Sigmund Freud, an Introduction. A Presentation of his Theory, and a Discussion of the Relationship Between Psychoanalysis and Sociology: By Walter Hollitscher, Ph.D. New York: Oxford University Press, 1947. 119 pp.

Review by:
S. S. Feldman

In a brief introductory essay and a postscript the author considers freudian psychology as the only one which can help the sociologist understand the psychology of the human individual and the group. The bulk of this little book is a fair presentation of identification, formation of the superego, transference, sublimation, rationalization, etc. Hollitscher presents psychoanalytic theory without distortion, leaving the sociological reader to use and evaluate it. The author states that he 'made no use of such works of Freud as Totem and Taboo, Civilization and its Discontents, The Future of an Illusion, or Moses and Monotheism', because they belong to 'applied' psychoanalysis. Hollitscher does not want the sociologist to be influenced by Freud's application of psychoanalysis to sociology. One has the feeling that Hollitscher values more highly Freud's fundamental psychological conceptions than he does Freud's contributions to sociology.

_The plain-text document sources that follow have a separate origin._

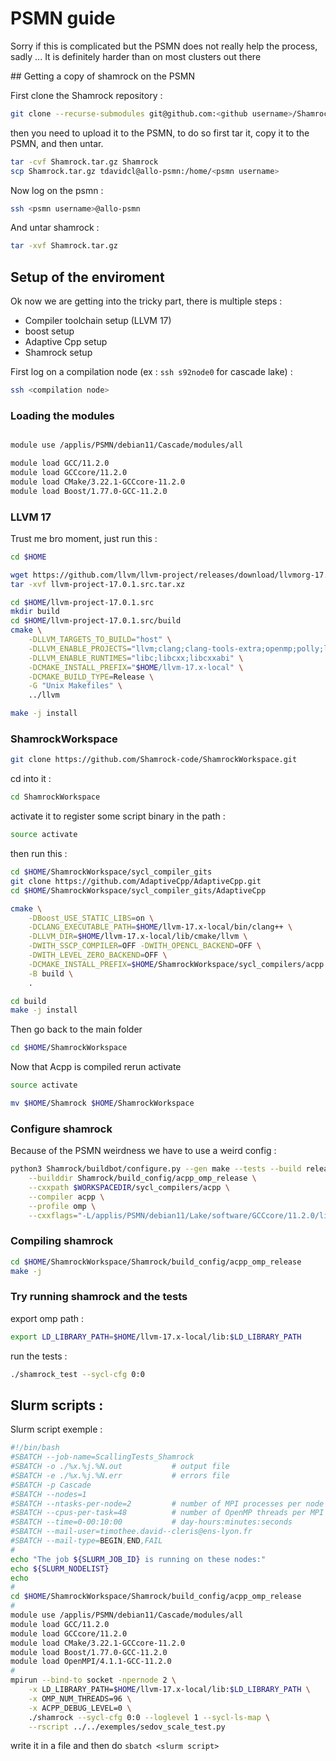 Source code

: # PSMN guide

Sorry if this is complicated but the PSMN does not really help the process, sadly ... 
It is definitely harder than on most clusters out there

## Getting a copy of shamrock on the PSMN

First clone the Shamrock repository :
```bash
git clone --recurse-submodules git@github.com:<github username>/Shamrock.git
```

then you need to upload it to the PSMN, to do so first tar it, copy it to the PSMN, and then untar.
```bash
tar -cvf Shamrock.tar.gz Shamrock
scp Shamrock.tar.gz tdavidcl@allo-psmn:/home/<psmn username>
```

Now log on the psmn :
```bash
ssh <psmn username>@allo-psmn
```
And untar shamrock : 
```bash
tar -xvf Shamrock.tar.gz
```

## Setup of the enviroment

Ok now we are getting into the tricky part, there is multiple steps : 

 - Compiler toolchain setup (LLVM 17)
 - boost setup
 - Adaptive Cpp setup
 - Shamrock setup

First log on a compilation node (ex : `ssh s92node0` for cascade lake) : 

```bash
ssh <compilation node>
```


### Loading the modules

```bash

module use /applis/PSMN/debian11/Cascade/modules/all

module load GCC/11.2.0
module load GCCcore/11.2.0
module load CMake/3.22.1-GCCcore-11.2.0
module load Boost/1.77.0-GCC-11.2.0

```

### LLVM 17

Trust me bro moment, just run this : 
```bash
cd $HOME

wget https://github.com/llvm/llvm-project/releases/download/llvmorg-17.0.1/llvm-project-17.0.1.src.tar.xz
tar -xvf llvm-project-17.0.1.src.tar.xz

cd $HOME/llvm-project-17.0.1.src
mkdir build
cd $HOME/llvm-project-17.0.1.src/build
cmake \
    -DLLVM_TARGETS_TO_BUILD="host" \
	-DLLVM_ENABLE_PROJECTS="llvm;clang;clang-tools-extra;openmp;polly;libc" \
	-DLLVM_ENABLE_RUNTIMES="libc;libcxx;libcxxabi" \
	-DCMAKE_INSTALL_PREFIX="$HOME/llvm-17.x-local" \
	-DCMAKE_BUILD_TYPE=Release \
	-G "Unix Makefiles" \
	../llvm

make -j install
```

### ShamrockWorkspace 

```bash
git clone https://github.com/Shamrock-code/ShamrockWorkspace.git
```

cd into it : 
```bash
cd ShamrockWorkspace
```

activate it to register some script binary in the path : 
```bash
source activate
```

then run this : 
```bash
cd $HOME/ShamrockWorkspace/sycl_compiler_gits
git clone https://github.com/AdaptiveCpp/AdaptiveCpp.git
cd $HOME/ShamrockWorkspace/sycl_compiler_gits/AdaptiveCpp

cmake \
    -DBoost_USE_STATIC_LIBS=on \
	-DCLANG_EXECUTABLE_PATH=$HOME/llvm-17.x-local/bin/clang++ \
	-DLLVM_DIR=$HOME/llvm-17.x-local/lib/cmake/llvm \
	-DWITH_SSCP_COMPILER=OFF -DWITH_OPENCL_BACKEND=OFF \
	-DWITH_LEVEL_ZERO_BACKEND=OFF \
	-DCMAKE_INSTALL_PREFIX=$HOME/ShamrockWorkspace/sycl_compilers/acpp \
	-B build \
	.

cd build
make -j install
```

Then go back to the main folder
```bash
cd $HOME/ShamrockWorkspace
```

Now that Acpp is compiled rerun activate
```bash
source activate
```

```bash
mv $HOME/Shamrock $HOME/ShamrockWorkspace
```

### Configure shamrock

Because of the PSMN weirdness we have to use a weird config : 
```bash
python3 Shamrock/buildbot/configure.py --gen make --tests --build release \
    --builddir Shamrock/build_config/acpp_omp_release \
    --cxxpath $WORKSPACEDIR/sycl_compilers/acpp \
    --compiler acpp \
    --profile omp \
    --cxxflags="-L/applis/PSMN/debian11/Lake/software/GCCcore/11.2.0/lib64"
```

### Compiling shamrock
```bash
cd $HOME/ShamrockWorkspace/Shamrock/build_config/acpp_omp_release
make -j
```

### Try running shamrock and the tests

export omp path :

```bash
export LD_LIBRARY_PATH=$HOME/llvm-17.x-local/lib:$LD_LIBRARY_PATH
```

run the tests : 
```bash
./shamrock_test --sycl-cfg 0:0
```


## Slurm scripts : 

Slurm script exemple : 

```bash
#!/bin/bash
#SBATCH --job-name=ScallingTests_Shamrock
#SBATCH -o ./%x.%j.%N.out           # output file
#SBATCH -e ./%x.%j.%N.err           # errors file
#SBATCH -p Cascade
#SBATCH --nodes=1
#SBATCH --ntasks-per-node=2         # number of MPI processes per node
#SBATCH --cpus-per-task=48          # number of OpenMP threads per MPI process
#SBATCH --time=0-00:10:00           # day-hours:minutes:seconds
#SBATCH --mail-user=timothee.david--cleris@ens-lyon.fr
#SBATCH --mail-type=BEGIN,END,FAIL
#
echo "The job ${SLURM_JOB_ID} is running on these nodes:"
echo ${SLURM_NODELIST}
echo
#
cd $HOME/ShamrockWorkspace/Shamrock/build_config/acpp_omp_release
#
module use /applis/PSMN/debian11/Cascade/modules/all
module load GCC/11.2.0
module load GCCcore/11.2.0
module load CMake/3.22.1-GCCcore-11.2.0
module load Boost/1.77.0-GCC-11.2.0
module load OpenMPI/4.1.1-GCC-11.2.0
#
mpirun --bind-to socket -npernode 2 \
    -x LD_LIBRARY_PATH=$HOME/llvm-17.x-local/lib:$LD_LIBRARY_PATH \
    -x OMP_NUM_THREADS=96 \
    -x ACPP_DEBUG_LEVEL=0 \
    ./shamrock --sycl-cfg 0:0 --loglevel 1 --sycl-ls-map \
    --rscript ../../exemples/sedov_scale_test.py
```

write it in a file and then do `sbatch <slurm script>`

The reviewer agrees with the author that when one applies psychoanalytic understanding of the individual to groups one should take into consideration all possible environmental forces. The sociologist explains the behavior of a certain group by his own knowledge of social forces, but only psychoanalytic psychology can teach him which of the instinctual forces of the individual will be used in a given group. It is important to discover whether sociological forces have a greater molding power on the instinctual-psychic drives of the individual and the group, or vice versa.

Psychoanalysts probably assign more importance to sociological forces than do sociologists to biological drives. A close collaboration between psychoanalysts and sociologists should prove very beneficial to both sciences.